À l'inverse, la DGEO affirme que 90% des sondés sont satisfaits de l’école (résultats partiels).

Ce décalage ne veut pas dire que les chiffres officiels sont faux. Il signifie simplement qu’ils mesurent probablement la vie sociale des élèves, mais qu’ils ont un angle mort : ils ne capturent par exemple pas l'épuisement nerveux des enseignants, ni les maux de ventre des enfants suite au climat d’insécurité en classe.
Pour être crédibles devant la commission des pétitions du Grand Conseil (fin juin), nous devons mieux décrire cette réalité.
Mon appel aujourd'hui : Prouvez-nous que c'est possible !
Nous avons déjà plus de 500 témoignages. C’est précieux. Mais pour convaincre les politiques, nous avons maintenant besoin d'identifier ce qui fonctionne.

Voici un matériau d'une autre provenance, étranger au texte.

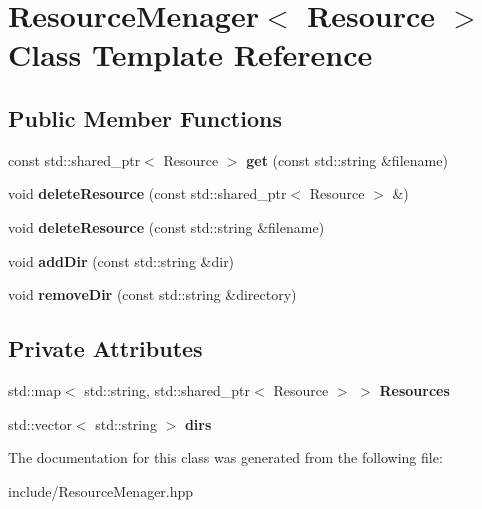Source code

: \hypertarget{class_resource_menager}{}\section{Resource\+Menager$<$ Resource $>$ Class Template Reference}
\label{class_resource_menager}
\subsection*{Public Member Functions}
\begin{DoxyCompactItemize}
\item 
\mbox{\label{class_resource_menager_a1c75062d799f0baa37cfa4bbbc9a5779}} 
const std\+::shared\+\_\+ptr$<$ Resource $>$ {\bfseries get} (const std\+::string \&filename)
\item 
\mbox{\label{class_resource_menager_a4b5dd5677fcb6e948c23f9925d6a6418}} 
void {\bfseries delete\+Resource} (const std\+::shared\+\_\+ptr$<$ Resource $>$ \&)
\item 
\mbox{\label{class_resource_menager_a18a1e6c8e9ec427abefe13d44b84b2f2}} 
void {\bfseries delete\+Resource} (const std\+::string \&filename)
\item 
\mbox{\label{class_resource_menager_a0d170bac7d943759d3ccc608b6db7761}} 
void {\bfseries add\+Dir} (const std\+::string \&dir)
\item 
\mbox{\label{class_resource_menager_a795728420523e598b095abded51019b4}} 
void {\bfseries remove\+Dir} (const std\+::string \&directory)
\end{DoxyCompactItemize}
\subsection*{Private Attributes}
\begin{DoxyCompactItemize}
\item 
\mbox{\label{class_resource_menager_a20929ebb0198262129dd109e85f8dbd8}} 
std\+::map$<$ std\+::string, std\+::shared\+\_\+ptr$<$ Resource $>$ $>$ {\bfseries Resources}
\item 
\mbox{\label{class_resource_menager_aab54aad0286011ff600278b888e5a134}} 
std\+::vector$<$ std\+::string $>$ {\bfseries dirs}
\end{DoxyCompactItemize}


The documentation for this class was generated from the following file\+:\begin{DoxyCompactItemize}
\item 
include/Resource\+Menager.\+hpp\end{DoxyCompactItemize}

Nous ne cherchons pas des témoignages disant que "tout va bien en général", mais des preuves que des solutions concrètes changent la donne.
Avez-vous vécu ou observé une situation où :
• Une intervention spécifique (co-enseignement, renfort d'un éducateur, classe à effectif réduit, ...) a ramené le calme ?
• Une mesure simple (aménagement de l'espace, temps de silence, écoute réelle, ...) a apaisé un enfant en souffrance ?
• Des moyens humains (médiation, répartition juste des responsabilités, réseau, courrier, ...) ont permis de dénouer une situation?
Racontez-nous ces "témoignages de réussite” !
Ces récits seront des arguments forts. Ils nous permettront de dire aux députés : "Regardez, des solutions existent! Testons-les à plus grande échelle."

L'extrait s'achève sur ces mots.